BabyCenter ma grossesse aujourd'hui Entrez la date estimée de votre accouchement ou calculez-la sur l'application, vous serez ensuite guidée et accompagnée au quotidien pendant ces neuf mois, avec des info au jour le jour, des photos du développement du bébé avec comparaison avec des fruits ou légumes pour évaluer la taille du bébé. Gratuite

 

Variantes également gratuites Ma grossesse Doctissimo ou Au féminin, rubrique mon bébé

 

My Baby's Beat est une application qui surveille le rythme cardiaque de votre bébé en utilisant le microphone de votre téléphone et un casque ordinaire.
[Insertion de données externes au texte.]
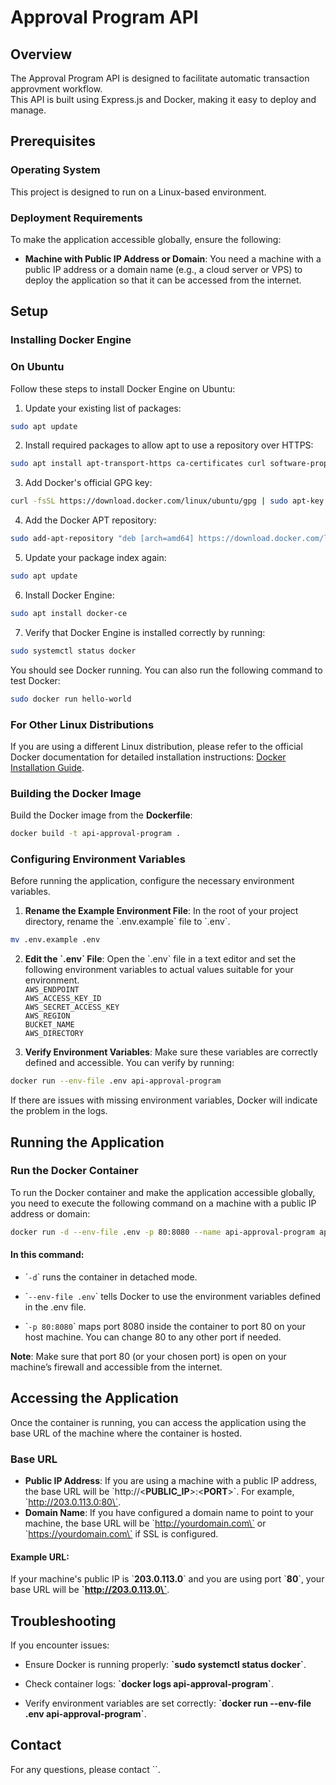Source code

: # Approval Program API
## Overview
The Approval Program API is designed to facilitate automatic transaction approvment workflow.\
This API is built using Express.js and Docker, making it easy to deploy and manage.

## Prerequisites

### Operating System

This project is designed to run on a Linux-based environment.

### Deployment Requirements
To make the application accessible globally, ensure the following:
- **Machine with Public IP Address or Domain**: You need a machine with a public IP address or a domain name (e.g., a cloud server or VPS) to deploy the application so that it can be accessed from the internet.

## Setup
### Installing Docker Engine
### On Ubuntu
Follow these steps to install Docker Engine on Ubuntu:
1. Update your existing list of packages:
```bash 
sudo apt update
```
2. Install required packages to allow apt to use a repository over HTTPS:
```bash 
sudo apt install apt-transport-https ca-certificates curl software-properties-common
```
3. Add Docker's official GPG key:
```bash 
curl -fsSL https://download.docker.com/linux/ubuntu/gpg | sudo apt-key add -
```
4. Add the Docker APT repository:
```bash 
sudo add-apt-repository "deb [arch=amd64] https://download.docker.com/linux/ubuntu $(lsb_release -cs) stable"
```
5. Update your package index again:
```bash
sudo apt update
```
6. Install Docker Engine:
```bash
sudo apt install docker-ce
```
7. Verify that Docker Engine is installed correctly by running:
```bash
sudo systemctl status docker
```
You should see Docker running. You can also run the following command to test Docker:

```bash
sudo docker run hello-world
```
### For Other Linux Distributions
If you are using a different Linux distribution, please refer to the official Docker documentation for detailed installation instructions: [Docker Installation Guide](https://docs.docker.com/engine/install/).


### Building the Docker Image
Build the Docker image from the **Dockerfile**:
```bash
docker build -t api-approval-program .
```
### Configuring Environment Variables
Before running the application, configure the necessary environment variables.

1. **Rename the Example Environment File**: In the root of your project directory, rename the \`.env.example\` file to \`.env\`.
```bash
mv .env.example .env
```
2. **Edit the \`.env\` File**: Open the \`.env\` file in a text editor and set the following environment variables to actual values suitable for your environment.\
`AWS_ENDPOINT`\
`AWS_ACCESS_KEY_ID`\
`AWS_SECRET_ACCESS_KEY`\
`AWS_REGION`\
`BUCKET_NAME`\
`AWS_DIRECTORY`

3. **Verify Environment Variables**: Make sure these variables are correctly defined and accessible. You can verify by running:

```bash
docker run --env-file .env api-approval-program
```
If there are issues with missing environment variables, Docker will indicate the problem in the logs.


## Running the Application

### Run the Docker Container

To run the Docker container and make the application accessible globally, you need to execute the following command on a machine with a public IP address or domain:
```bash
docker run -d --env-file .env -p 80:8080 --name api-approval-program api-approval-program
```
#### In this command:
- \``-d`\` runs the container in detached mode.
- \``--env-file .env`\` tells Docker to use the environment variables defined in the .env file.

- \``-p 80:8080`\` maps port 8080 inside the container to port 80 on your host machine. You can change 80 to any other port if needed.

**Note**: Make sure that port 80 (or your chosen port) is open on your machine’s firewall and accessible from the internet.

## Accessing the Application
Once the container is running, you can access the application using the base URL of the machine where the container is hosted.

### Base URL
- **Public IP Address**: If you are using a machine with a public IP address, the base URL will be \`http://<**PUBLIC_IP**>:<**PORT**>\`. For example, \`http://203.0.113.0:80\`.
- **Domain Name**: If you have configured a domain name to point to your machine, the base URL will be \`http://yourdomain.com\` or \`https://yourdomain.com\` if SSL is configured.

#### Example URL:

If your machine's public IP is \`**203.0.113.0**\` and you are using port \`**80**\`, your base URL will be **\`http://203.0.113.0\`**.

## Troubleshooting
If you encounter issues:
- Ensure Docker is running properly: **\`sudo systemctl status docker\`**.
- Check container logs: **\`docker logs api-approval-program\`**.

- Verify environment variables are set correctly: **\`docker run --env-file .env api-approval-program\`**.

## Contact
For any questions, please contact ``.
Il faut toutefois passer le téléphone en mode avion afin d'arrêter toutes les transmissions mobiles. N'oubliez pas cependant qu'il s'agit d'un gadget et que cette appli n'est nullement destinée à remplacer les conseils médicaux. 4,49 € 

 

Alimentation grossesse : je découvre cette appli, super pratique, vous n'avez qu'à rentrer le nom de l'un des 850 aliments et immédiatement vous savez s'il est autorisé ou non. 0,89 €  

 

Dans le même esprit, Grossesse médicaments mais, comme son nom l'indique, pour la compatibilité grossesse/ médicaments. Pas parfaite mais utile. Gratuite

 

Dico Prénoms vous aide à choisir une prénom pour votre futur enfant grâce à sa base de données qui contient plus de 10.000 prénoms masculins et féminins, d'origines différentes. 0,89 €

 

Le grand jour approche? Ma valise maternité vous simplifie le départ pour la maternité en élaborant préalablement votre valise, organisée sous forme de liste. 0,89 €

 

Contraction Monitor Free permet de rentrer la durée et l'espacement entre chaque contraction pour savoir si c'est le bon moment de vous rendre aux urgences. Il suffit de cliquer au début puis à la fin de chaque contraction, c'est donc simple d'utilisation et pratique lorsque vous devez gérer la douleur et essayer de penser à votre respiration. Très utile lorsque vous arrivez aux urgences avec plus tout votre tête à cause des contractions de travail (avis empirique!) Gratuite

 

Sculpt my pregnancy propose une série d'étirements et d'exercices mise au point par des kiné et entraîneurs sportifs pour augmenter la force, souplesse et équilibre de la femme enceinte. Les 3 étirements et 15 exercices mensuels sont prévus pour aider à diminuer les douleurs pelviennes, le mal de dos, réduire la constipation et les sensations de ballonnement, améliorer la posture du corps, afin de mieux dormir, gérer la douleur au travail puis après votre grossesse. Cette appli vous aide même à reprendre la forme après l'accouchement. 3,99 $

 

Bambinapp Une appli qui permet de créer rapidement un faire-part électronique 2,69 €

 

APRES 


Bébé connect : vous pouvez enregistrer ses repas, ses siestes, ses changements de couche, ses tétées, ses étapes importantes ou ses informations santé.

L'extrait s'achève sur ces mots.